In Site Security Planning and Design Criteria, security expert witness Randall Atlas Ph.D., AIA. and Anthony DiGreggario of Atlas Safety & Security Design, Inc. write on the assessment process.
Achieving the correct level of protection against site-based threats may be very expensive and is highly dependent on the nature of the protected assets and the threat against which they require protection. Determining what is required is a matter of managing the perceived risks. If the designer is to assist in providing protection in the design of the site, an assessment of the security requirements must be accomplished preferably before the design begins, but certainly no later than the beginning of the architectural programming phase. This assessment is the responsibility of the owner;
however, it is incumbent on the designer to assure that the nature of the security requirements is determined before the design begins. Failing to obtain a definitive answer will certainly result in design changes, delays, and cost increases to the owner and the architect if the owner “discovers” their security needs later in the design process.

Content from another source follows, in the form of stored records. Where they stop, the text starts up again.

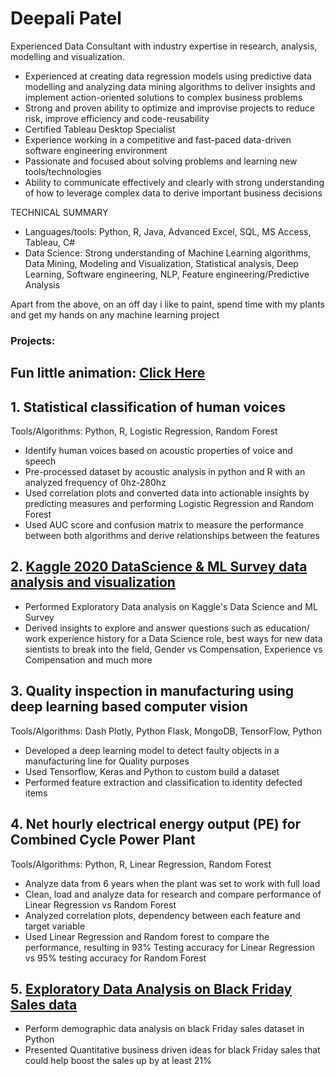 # Deepali Patel

Experienced Data Consultant with industry expertise in research, analysis, modelling and visualization.

- Experienced at creating data regression models using predictive data modelling and analyzing data mining algorithms to deliver insights and implement action-oriented solutions to complex business problems
- Strong and proven ability to optimize and improvise projects to reduce risk, improve efficiency and code-reusability
- Certified Tableau Desktop Specialist
- Experience working in a competitive and fast-paced data-driven software engineering environment
- Passionate and focused about solving problems and learning new tools/technologies
- Ability to communicate effectively and clearly with strong understanding of how to leverage complex data to derive important business decisions

TECHNICAL SUMMARY
- Languages/tools: Python, R, Java, Advanced Excel, SQL, MS Access, Tableau, C#
- Data Science: Strong understanding of Machine Learning algorithms, Data Mining, Modeling and Visualization, Statistical analysis, Deep Learning, Software engineering, NLP, Feature engineering/Predictive Analysis

Apart from the above, on an off day i like to paint, spend time with my plants and get my hands on any machine learning project

### Projects:

## Fun little animation:  [Click Here](https://deepalidpatel.github.io/Simulation-/)

## 1. Statistical classification of human voices

Tools/Algorithms: Python, R, Logistic Regression, Random Forest

   - Identify human voices based on acoustic properties of voice and speech
   - Pre-processed dataset by acoustic analysis in python and R with an analyzed frequency of 0hz-280hz
   - Used correlation plots and converted data into actionable insights by predicting measures and performing
     Logistic Regression and Random Forest
   - Used AUC score and confusion matrix to measure the performance between both algorithms and derive
     relationships between the features

## 2. [Kaggle 2020 DataScience & ML Survey data analysis and visualization](https://github.com/DeepaliDPatel/Kaggle2020-DataScience-Survey)
   
   - Performed Exploratory Data analysis on Kaggle's Data Science and ML Survey
   - Derived insights to explore and answer questions such as education/ work experience history for a Data Science role, best ways for new data sientists to break into the field, Gender vs Compensation, Experience vs Compensation and much more
  
## 3. Quality inspection in manufacturing using deep learning based computer vision

Tools/Algorithms: Dash Plotly, Python Flask, MongoDB, TensorFlow, Python

   - Developed a deep learning model to detect faulty objects in a manufacturing line for Quality purposes
   - Used Tensorflow, Keras and Python to custom build a dataset
   - Performed feature extraction and classification to identity defected items

## 4. Net hourly electrical energy output (PE) for Combined Cycle Power Plant

Tools/Algorithms: Python, R, Linear Regression, Random Forest

   - Analyze data from 6 years when the plant was set to work with full load
   - Clean, load and analyze data for research and compare performance of Linear Regression vs Random Forest
   - Analyzed correlation plots, dependency between each feature and target variable
   - Used Linear Regression and Random forest to compare the performance, resulting in 93% Testing accuracy for Linear
     Regression vs 95% testing accuracy for Random Forest
     
## 5. [Exploratory Data Analysis on Black Friday Sales data](https://github.com/DeepaliDPatel/Black-Friday-Sales-data-analysis)

   -	Perform demographic data analysis on black Friday sales dataset in Python
   -	Presented Quantitative business driven ideas for black Friday sales that could help boost the sales up by at least 21%

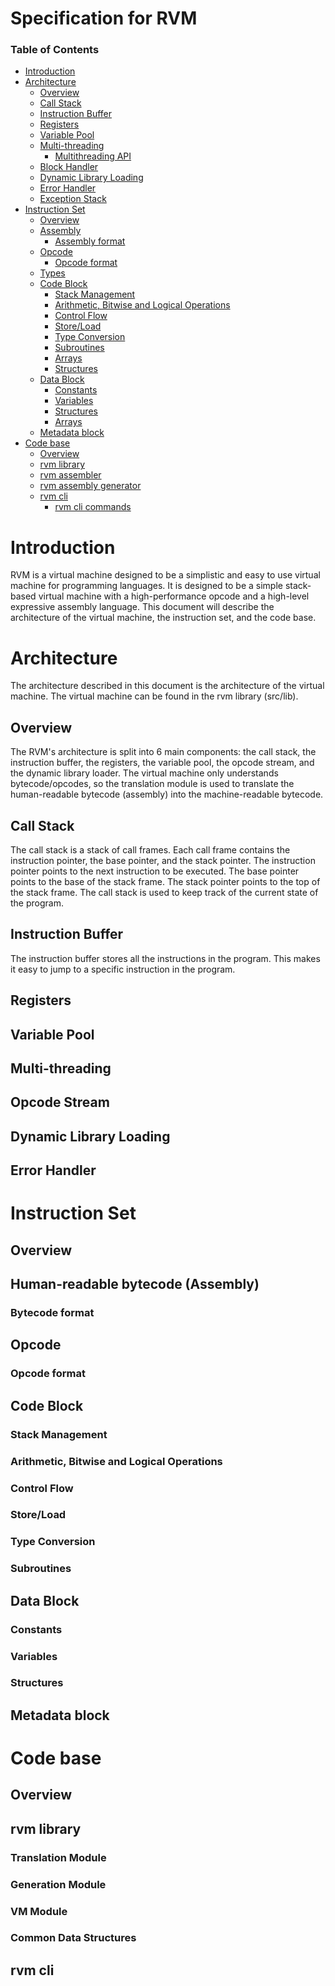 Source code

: # Specification for RVM

### Table of Contents
- [Introduction](#introduction)
- [Architecture](#architecture)
  - [Overview](#overview)
  - [Call Stack](#call-stack)
  - [Instruction Buffer](#instruction-buffer)
  - [Registers](#registers)
  - [Variable Pool](#variable-pool)
  - [Multi-threading](#multi-threading)
    - [Multithreading API](#multithreading-api)
  - [Block Handler](#block-handler)
  - [Dynamic Library Loading](#dynamic-library-loading)
  - [Error Handler](#error-handler)
  - [Exception Stack](#exception-stack)
- [Instruction Set](#instruction-set)
  - [Overview](#overview-1)
  - [Assembly](#assembly)
    - [Assembly format](#assembly-format)
  - [Opcode](#opcode)
    - [Opcode format](#opcode-format)
  - [Types](#types)
  - [Code Block](#code-block)
    - [Stack Management](#stack-management)
    - [Arithmetic, Bitwise and Logical Operations](#arithmetic-bitwise-and-logical-operations)
    - [Control Flow](#control-flow)
    - [Store/Load](#storeload)
    - [Type Conversion](#type-conversion)
    - [Subroutines](#subroutines)
    - [Arrays](#arrays)
    - [Structures](#structures)
  - [Data Block](#data-block)
    - [Constants](#constants)
    - [Variables](#variables)
    - [Structures](#structures-1)
    - [Arrays](#arrays-1)
  - [Metadata block](#metadata-block)
- [Code base](#code-base)
  - [Overview](#overview-2)
  - [rvm library](#rvm-library)
  - [rvm assembler](#rvm-assembler)
  - [rvm assembly generator](#rvm-assembly-generator)
  - [rvm cli](#rvm-cli)
    - [rvm cli commands](#rvm-cli-commands)

# Introduction
RVM is a virtual machine designed to be a simplistic and easy to use virtual machine for programming languages. 
It is designed to be a simple stack-based virtual machine with a high-performance opcode and a high-level expressive assembly language.
This document will describe the architecture of the virtual machine, the instruction set, and the code base.

# Architecture
The architecture described in this document is the architecture of the virtual machine.
The virtual machine can be found in the rvm library (src/lib).

## Overview
The RVM's architecture is split into 6 main components: the call stack, the instruction buffer, the registers, the variable pool, the opcode stream, and the dynamic library loader.
The virtual machine only understands bytecode/opcodes, so the translation module is used to translate the human-readable bytecode (assembly) into the machine-readable bytecode.

## Call Stack
The call stack is a stack of call frames. Each call frame contains the instruction pointer, the base pointer, and the stack pointer.
The instruction pointer points to the next instruction to be executed. The base pointer points to the base of the stack frame.
The stack pointer points to the top of the stack frame. The call stack is used to keep track of the current state of the program.

## Instruction Buffer
The instruction buffer stores all the instructions in the program.
This makes it easy to jump to a specific instruction in the program.

## Registers

## Variable Pool

## Multi-threading

## Opcode Stream

## Dynamic Library Loading

## Error Handler

# Instruction Set

## Overview

## Human-readable bytecode (Assembly)

### Bytecode format

## Opcode

### Opcode format

## Code Block

### Stack Management

### Arithmetic, Bitwise and Logical Operations

### Control Flow

### Store/Load

### Type Conversion

### Subroutines

## Data Block

### Constants

### Variables

### Structures

## Metadata block

# Code base

## Overview

## rvm library

### Translation Module

### Generation Module

### VM Module

### Common Data Structures

## rvm cli

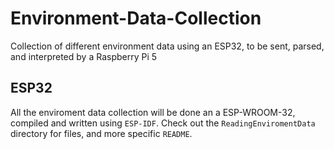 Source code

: # Environment-Data-Collection
Collection of different environment data using an ESP32, to be sent, parsed, and interpreted by a Raspberry Pi 5

## ESP32
All the enviroment data collection will be done an a ESP-WROOM-32, compiled and written using `ESP-IDF`. Check out the `ReadingEnviromentData` directory for files, and more specific `README`.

The site assessment will answer the following four questions:
What are the assets (persons, places, information, property) that require security protection?
What are the criminal or other threats ( street crime, workplace violence,
terrorism, sabotage) against which the assets must be protected?
What are the ruinerabilities of the assets to the threats (for example, if workplace violence is a threat, can uncontrolled persons enter private workspace unchallenged)?
What are the countermeasures (for example, does the design channel visitors through controlled site access portals) required to mitigate the threat?